A second pathway is through the prestige that accompanies a global brand. But quality dominates, representing more than 90% of the increased desirability of global brands among the 247 Americans and 370 Koreans surveyed. Prestige, adds co-author Rajeev Batra, S.S. Kresge Professor of Marketing at the University of Michigan Business School, can be transient. “When [global brands] are seen as novel, they may have high prestige, but when that novelty goes away, the prestige goes down. Also, prestige is a phenomenon that certain segments, like young people, tune into, but may be less significant for the vast market.”

Marketers should understand that when global brands are desirable, it is not simply because they are global, but rather because their globalness implies other traits, such as quality and prestige. “There's a certain cachet of quality that comes with being available around the world, but it's not automatic,” says third co-author, Dana L. Alden, a professor of marketing at the University of Hawaii. “The brands that tend to be successful around the world tend to be of higher quality and are promoted as such.”

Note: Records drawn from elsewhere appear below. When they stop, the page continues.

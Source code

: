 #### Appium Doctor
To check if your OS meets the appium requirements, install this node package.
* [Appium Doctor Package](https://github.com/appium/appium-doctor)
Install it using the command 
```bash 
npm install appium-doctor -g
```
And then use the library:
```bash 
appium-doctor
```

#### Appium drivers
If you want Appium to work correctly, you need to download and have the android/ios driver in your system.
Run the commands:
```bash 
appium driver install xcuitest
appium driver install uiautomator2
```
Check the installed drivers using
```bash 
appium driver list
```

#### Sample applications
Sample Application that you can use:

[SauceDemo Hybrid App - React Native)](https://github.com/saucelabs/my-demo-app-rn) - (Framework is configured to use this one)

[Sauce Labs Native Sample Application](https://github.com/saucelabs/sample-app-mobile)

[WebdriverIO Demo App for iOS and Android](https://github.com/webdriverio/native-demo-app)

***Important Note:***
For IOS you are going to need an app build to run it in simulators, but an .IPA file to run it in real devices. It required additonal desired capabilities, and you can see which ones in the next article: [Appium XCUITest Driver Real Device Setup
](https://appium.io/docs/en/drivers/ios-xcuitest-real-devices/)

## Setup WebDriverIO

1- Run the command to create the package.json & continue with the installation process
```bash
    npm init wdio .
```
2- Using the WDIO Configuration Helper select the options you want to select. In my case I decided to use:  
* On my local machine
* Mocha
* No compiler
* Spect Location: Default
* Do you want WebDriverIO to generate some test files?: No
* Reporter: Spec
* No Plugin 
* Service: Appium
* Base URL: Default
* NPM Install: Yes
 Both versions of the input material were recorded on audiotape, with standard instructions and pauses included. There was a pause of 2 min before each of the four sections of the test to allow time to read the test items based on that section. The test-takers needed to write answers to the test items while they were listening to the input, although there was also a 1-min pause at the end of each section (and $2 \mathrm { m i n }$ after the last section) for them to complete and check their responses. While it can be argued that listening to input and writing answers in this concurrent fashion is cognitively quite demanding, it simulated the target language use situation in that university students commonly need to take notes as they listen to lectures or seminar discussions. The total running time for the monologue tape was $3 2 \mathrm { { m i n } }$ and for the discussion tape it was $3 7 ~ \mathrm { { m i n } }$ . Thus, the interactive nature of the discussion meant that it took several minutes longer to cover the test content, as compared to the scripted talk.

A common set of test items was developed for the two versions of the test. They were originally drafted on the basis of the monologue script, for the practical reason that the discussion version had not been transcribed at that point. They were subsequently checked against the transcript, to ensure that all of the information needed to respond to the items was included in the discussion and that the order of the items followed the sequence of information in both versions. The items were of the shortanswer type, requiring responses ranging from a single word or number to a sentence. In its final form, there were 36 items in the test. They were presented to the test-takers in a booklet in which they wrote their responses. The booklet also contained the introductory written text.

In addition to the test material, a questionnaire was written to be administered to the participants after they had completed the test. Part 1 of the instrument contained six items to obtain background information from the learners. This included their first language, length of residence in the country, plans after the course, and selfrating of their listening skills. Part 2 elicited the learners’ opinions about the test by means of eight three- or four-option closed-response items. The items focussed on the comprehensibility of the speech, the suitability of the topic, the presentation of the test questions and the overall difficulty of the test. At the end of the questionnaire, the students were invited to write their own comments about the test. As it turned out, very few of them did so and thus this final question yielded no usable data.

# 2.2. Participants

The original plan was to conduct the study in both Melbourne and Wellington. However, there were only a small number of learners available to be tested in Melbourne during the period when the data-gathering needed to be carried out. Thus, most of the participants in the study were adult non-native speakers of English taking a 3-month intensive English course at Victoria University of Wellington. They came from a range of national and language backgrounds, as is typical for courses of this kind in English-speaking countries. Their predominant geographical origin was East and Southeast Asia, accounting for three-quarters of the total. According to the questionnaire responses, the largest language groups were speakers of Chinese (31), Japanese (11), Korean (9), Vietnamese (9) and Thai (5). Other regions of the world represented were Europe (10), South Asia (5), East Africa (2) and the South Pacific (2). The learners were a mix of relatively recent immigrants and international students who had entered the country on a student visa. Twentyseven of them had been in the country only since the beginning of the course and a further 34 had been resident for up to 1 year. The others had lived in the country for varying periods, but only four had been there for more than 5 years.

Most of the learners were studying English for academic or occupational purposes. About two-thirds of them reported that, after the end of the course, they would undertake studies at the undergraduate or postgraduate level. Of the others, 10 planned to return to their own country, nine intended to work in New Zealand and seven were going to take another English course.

The researchers also found some “ethnocentric” consumers who eschewed global products because of their globalness. How many ethnocentrics there are in a given market, Steenkamp conjectures, would vary by nation and depend on the particular product market. Foods, for example, are a culturally important product category and would likely experience more ethnocentrism than high-tech durables or personal care products.

But quality products can also mitigate these ethnocentric attitudes. Consider McDonald's operating in France, a nation with strong ethnocentric attitudes toward its culturally important food industry. José Bové became a folk hero in 1999 when he famously trashed a McDonald's building site because of the fast-food giant's strong association with global consumer culture. Yet McDonald's same-store sales in France remain strong, especially compared to trends in other nations. What's going on? “Realistically speaking, many French probably like McDonald's in terms of ‘quality,’ or value for money. However, it is also quite likely that many French don't feel comfortable with the global positioning of McDonald's,” Steenkamp explains. “But quality, at the end of the day, is a much more important pathway than this global cultural connotation. That allows us to reconcile two things: that the French hate McDonald's, but they eat there anyway.”

Consumer attitudes toward globalness are evolving, and marketers should be wary of changes in both new and existing geographic markets. Steenkamp expects ethnocentrism to change over time. Many countries have become more accepting of nonlocal foods, for example, as the French have. And Alden says that as global brands become icons of a global consumer culture in various locales, he expects brand globalness to have a more direct impact on purchase likelihood. So global brand marketers may gain an advantage over time, even if they can't associate their brands with quality or prestige.

Local brands can still compete, however. “One viable alternative is if you are able to anchor your brand very strongly to the local culture,” says Steenkamp, offering opportunities for local companies and multinationals with both global and local product portfolios. “The losers will be the brands that are neither perceived to be global nor are strong icons of the local consumer culture.”

Though companies seem to be pushing their brands across borders increasingly, they aren't all driven by the notion that locals will embrace global brands. Businesses globalize their brands for other reasons, points out Batra, including to achieve economies of scale in production, logistics and communications. But marketers have to think about how consumers will embrace their products. And to reach consumers, quality is job one.